12. Başvurucunun mazeret izni talebini Başsavcılık güvenlik gerekçesine dayanarak reddetmiştir. Başsavcılık -cenaze töreninin yapılacağı yerin Ceza İnfaz Kurumuna yaklaşık iki buçuk saatlik bir mesafede olduğu da dikkate alındığında- başvurucunun cenaze törenine katılabilmesini sağlamaya yönelik olarak durumun gerektirdiği özeni gösterdiğini, ilgili personelin görevlendirilmesi için alternatif çözümler denediğini ortaya koyabilmiş değildir. Dolayısıyla Başsavcılık kararında gösterilen gerekçe, başvurucunun çıkarları ile toplumun çıkarları arasında adil denge kurulmasına yönelik ikna edici, ilgili ve yeterli unsurlara sahip değildir. Bu durumda başvurucunun taziyeye katılarak ailesine destek olma imkânından yoksun kalmasında kamu makamlarının talebi reddetmesi şeklindeki müdahalesi nedeniyle özel hayata ve aile hayatına saygı hakkının ihlal edildiği sonucuna ulaşılmıştır.

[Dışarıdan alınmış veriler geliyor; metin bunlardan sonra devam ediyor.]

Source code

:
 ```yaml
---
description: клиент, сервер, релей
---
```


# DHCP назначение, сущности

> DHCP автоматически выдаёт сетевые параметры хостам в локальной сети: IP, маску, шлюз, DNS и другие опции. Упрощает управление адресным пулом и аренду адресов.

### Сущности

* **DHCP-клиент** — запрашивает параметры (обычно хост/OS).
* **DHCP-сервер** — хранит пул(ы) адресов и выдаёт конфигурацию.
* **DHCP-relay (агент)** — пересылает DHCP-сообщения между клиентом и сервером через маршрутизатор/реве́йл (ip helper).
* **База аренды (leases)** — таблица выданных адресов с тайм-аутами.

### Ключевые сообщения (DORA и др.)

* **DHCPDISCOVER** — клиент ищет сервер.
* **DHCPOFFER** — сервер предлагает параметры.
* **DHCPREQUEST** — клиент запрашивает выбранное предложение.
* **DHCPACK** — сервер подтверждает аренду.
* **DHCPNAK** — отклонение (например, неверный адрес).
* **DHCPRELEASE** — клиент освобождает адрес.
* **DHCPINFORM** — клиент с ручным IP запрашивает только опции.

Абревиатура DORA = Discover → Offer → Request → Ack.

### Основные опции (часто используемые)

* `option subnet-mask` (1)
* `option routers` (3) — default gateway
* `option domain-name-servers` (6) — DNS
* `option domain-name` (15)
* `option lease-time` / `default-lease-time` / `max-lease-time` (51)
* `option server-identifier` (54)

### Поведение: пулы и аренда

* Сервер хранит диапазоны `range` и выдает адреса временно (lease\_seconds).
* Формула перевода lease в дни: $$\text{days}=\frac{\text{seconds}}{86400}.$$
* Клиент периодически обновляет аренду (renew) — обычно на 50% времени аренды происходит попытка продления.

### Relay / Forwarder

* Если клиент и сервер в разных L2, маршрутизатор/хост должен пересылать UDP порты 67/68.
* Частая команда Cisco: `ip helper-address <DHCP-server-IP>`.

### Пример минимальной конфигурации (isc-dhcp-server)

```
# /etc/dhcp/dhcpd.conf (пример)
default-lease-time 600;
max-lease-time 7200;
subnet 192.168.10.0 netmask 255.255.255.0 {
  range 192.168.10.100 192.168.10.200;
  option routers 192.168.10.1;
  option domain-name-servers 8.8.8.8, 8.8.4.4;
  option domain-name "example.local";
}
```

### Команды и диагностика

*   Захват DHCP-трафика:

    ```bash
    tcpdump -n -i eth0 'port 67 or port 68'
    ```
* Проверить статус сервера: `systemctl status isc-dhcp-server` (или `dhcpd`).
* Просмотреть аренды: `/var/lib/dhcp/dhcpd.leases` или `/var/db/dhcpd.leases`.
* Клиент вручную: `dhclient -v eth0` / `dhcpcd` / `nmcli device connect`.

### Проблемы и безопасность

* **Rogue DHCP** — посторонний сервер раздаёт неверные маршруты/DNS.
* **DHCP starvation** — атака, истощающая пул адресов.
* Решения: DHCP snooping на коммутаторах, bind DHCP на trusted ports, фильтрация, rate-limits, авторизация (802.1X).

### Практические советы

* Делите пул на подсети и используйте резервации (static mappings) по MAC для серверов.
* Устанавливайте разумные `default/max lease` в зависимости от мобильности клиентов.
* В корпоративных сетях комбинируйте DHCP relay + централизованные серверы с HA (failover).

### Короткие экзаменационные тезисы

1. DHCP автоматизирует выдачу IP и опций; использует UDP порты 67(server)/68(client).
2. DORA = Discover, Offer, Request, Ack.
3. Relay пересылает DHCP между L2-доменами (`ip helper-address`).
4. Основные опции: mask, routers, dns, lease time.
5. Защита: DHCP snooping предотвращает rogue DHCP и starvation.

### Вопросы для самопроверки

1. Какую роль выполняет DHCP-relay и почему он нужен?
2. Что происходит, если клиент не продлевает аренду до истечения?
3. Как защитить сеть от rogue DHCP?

13. Açıklanan gerekçelerle Anayasa’nın 20. maddesinde güvence altına alınan özel hayata ve aile hayatına saygı hakkının ihlal edildiğine karar verilmesi gerekir.
III. GİDERİM
14. Başvurucu, ihlalin tespiti ve 900.000 TL manevi tazminat talebinde bulunmuştur.
15. Başvurucunun annesinin vefatı nedeniyle taziye kabulüne katılmasının artık mümkün olmadığı dikkate alındığında tespit edilen hak ihlalinin sonuçlarının ortadan kaldırılması için yeniden yargılama yapılmasında hukuki yarar bulunmamaktadır.
16. Öte yandan ihlalin niteliği dikkate alınarak başvurucuya net 13.500 TL manevi tazminat ödenmesi gerektiği sonucuna ulaşılmıştır.
IV. HÜKÜM
Açıklanan gerekçelerle;
A. Adli yardım talebinin KABULÜNE,
B. Özel hayata ve aile hayatına saygı hakkının ihlal edildiğine ilişkin iddianın KABUL EDİLEBİLİR OLDUĞUNA,
C. Anayasa’nın 20. maddesinde güvence altına alınan özel hayata ve aile hayatına saygı hakkının İHLAL EDİLDİĞİNE,
D. Başvurucuya net 13.500 TL manevi tazminat ÖDENMESİNE, tazminata ilişkin diğer taleplerin REDDİNE,
E. Ödemenin kararın tebliğini takiben başvurucunun Hazine ve Maliye Bakanlığına başvuru tarihinden itibaren dört ay içinde yapılmasına, ödemede gecikme olması hâlinde bu sürenin sona erdiği tarihten ödeme tarihine kadar geçen süre için yasal FAİZ UYGULANMASINA,
F. Kararın bir örneğinin bilgi için Kahramanmaraş Cumhuriyet Başsavcılığına (E.2019/7335) GÖNDERİLMESİNE,
G. Kararın bir örneğinin bilgi için Adalet Bakanlığına GÖNDERİLMESİNE 23/11/2022 tarihinde OYBİRLİĞİYLE karar verildi.